▸ **Supplied material**:
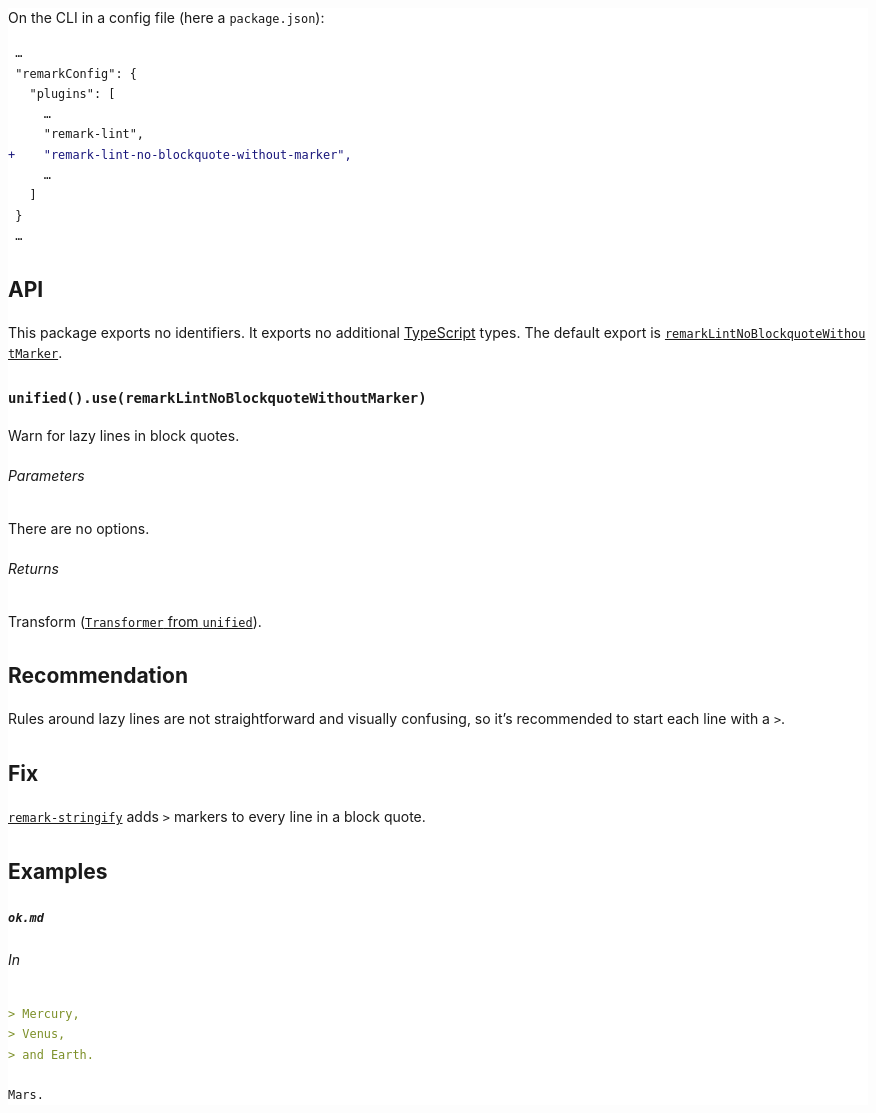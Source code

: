 On the CLI in a config file (here a `package.json`):

```diff
 …
 "remarkConfig": {
   "plugins": [
     …
     "remark-lint",
+    "remark-lint-no-blockquote-without-marker",
     …
   ]
 }
 …
```

## API

This package exports no identifiers.
It exports no additional [TypeScript][typescript] types.
The default export is
[`remarkLintNoBlockquoteWithoutMarker`][api-remark-lint-no-blockquote-without-marker].

### `unified().use(remarkLintNoBlockquoteWithoutMarker)`

Warn for lazy lines in block quotes.

###### Parameters

There are no options.

###### Returns

Transform ([`Transformer` from `unified`][github-unified-transformer]).

## Recommendation

Rules around lazy lines are not straightforward and visually confusing,
so it’s recommended to start each line with a `>`.

## Fix

[`remark-stringify`][github-remark-stringify] adds `>` markers to every line
in a block quote.

## Examples

##### `ok.md`

###### In

```markdown
> Mercury,
> Venus,
> and Earth.

Mars.
```


[api-remark-lint-no-blockquote-without-marker]: #unifieduseremarklintnoblockquotewithoutmarker
[author]: https://wooorm.com
[badge-build-image]: https://github.com/remarkjs/remark-lint/workflows/main/badge.svg
[badge-build-url]: https://github.com/remarkjs/remark-lint/actions
[badge-chat-image]: https://img.shields.io/badge/chat-discussions-success.svg
[badge-chat-url]: https://github.com/remarkjs/remark/discussions
[badge-coverage-image]: https://img.shields.io/codecov/c/github/remarkjs/remark-lint.svg
[badge-coverage-url]: https://codecov.io/github/remarkjs/remark-lint
[badge-downloads-image]: https://img.shields.io/npm/dm/remark-lint-no-blockquote-without-marker.svg
[badge-downloads-url]: https://www.npmjs.com/package/remark-lint-no-blockquote-without-marker
[badge-funding-backers-image]: https://opencollective.com/unified/backers/badge.svg
[badge-funding-sponsors-image]: https://opencollective.com/unified/sponsors/badge.svg
[badge-funding-url]: https://opencollective.com/unified
[badge-size-image]: https://img.shields.io/bundlejs/size/remark-lint-no-blockquote-without-marker
[badge-size-url]: https://bundlejs.com/?q=remark-lint-no-blockquote-without-marker
[esm-sh]: https://esm.sh
[file-license]: https://github.com/remarkjs/remark-lint/blob/main/license
[github-dotfiles-coc]: https://github.com/remarkjs/.github/blob/main/code-of-conduct.md
[github-dotfiles-contributing]: https://github.com/remarkjs/.github/blob/main/contributing.md
[github-dotfiles-health]: https://github.com/remarkjs/.github
[github-dotfiles-support]: https://github.com/remarkjs/.github/blob/main/support.md
[github-gist-esm]: https://gist.github.com/sindresorhus/a39789f98801d908bbc7ff3ecc99d99c
[github-remark-lint]: https://github.com/remarkjs/remark-lint
[github-remark-stringify]: https://github.com/remarkjs/remark/tree/main/packages/remark-stringify
[github-unified-transformer]: https://github.com/unifiedjs/unified#transformer
[npm-install]: https://docs.npmjs.com/cli/install
[typescript]: https://www.typescriptlang.org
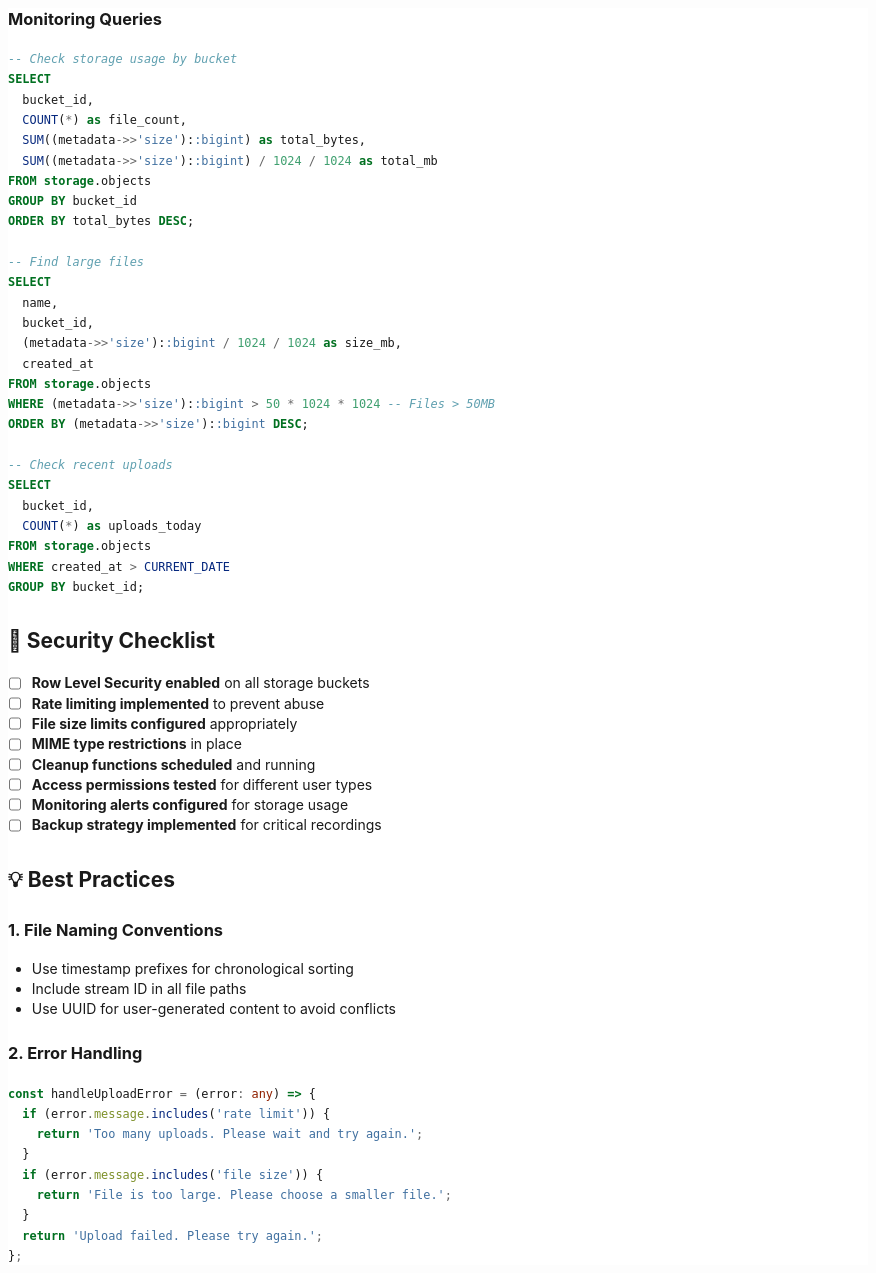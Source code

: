 ### Monitoring Queries

```sql
-- Check storage usage by bucket
SELECT 
  bucket_id,
  COUNT(*) as file_count,
  SUM((metadata->>'size')::bigint) as total_bytes,
  SUM((metadata->>'size')::bigint) / 1024 / 1024 as total_mb
FROM storage.objects 
GROUP BY bucket_id
ORDER BY total_bytes DESC;

-- Find large files
SELECT 
  name,
  bucket_id,
  (metadata->>'size')::bigint / 1024 / 1024 as size_mb,
  created_at
FROM storage.objects 
WHERE (metadata->>'size')::bigint > 50 * 1024 * 1024 -- Files > 50MB
ORDER BY (metadata->>'size')::bigint DESC;

-- Check recent uploads
SELECT 
  bucket_id,
  COUNT(*) as uploads_today
FROM storage.objects 
WHERE created_at > CURRENT_DATE
GROUP BY bucket_id;
```

## 🚨 Security Checklist

- [ ] **Row Level Security enabled** on all storage buckets
- [ ] **Rate limiting implemented** to prevent abuse
- [ ] **File size limits configured** appropriately
- [ ] **MIME type restrictions** in place
- [ ] **Cleanup functions scheduled** and running
- [ ] **Access permissions tested** for different user types
- [ ] **Monitoring alerts configured** for storage usage
- [ ] **Backup strategy implemented** for critical recordings

## 💡 Best Practices

### 1. File Naming Conventions
- Use timestamp prefixes for chronological sorting
- Include stream ID in all file paths
- Use UUID for user-generated content to avoid conflicts

### 2. Error Handling
```typescript
const handleUploadError = (error: any) => {
  if (error.message.includes('rate limit')) {
    return 'Too many uploads. Please wait and try again.';
  }
  if (error.message.includes('file size')) {
    return 'File is too large. Please choose a smaller file.';
  }
  return 'Upload failed. Please try again.';
};
```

▸ **Problem**:
From the entries above, collect every line with the string "coverage" in it.

▸ **Exercise answer**:
[badge-coverage-image]: https://img.shields.io/codecov/c/github/remarkjs/remark-lint.svg
[badge-coverage-url]: https://codecov.io/github/remarkjs/remark-lint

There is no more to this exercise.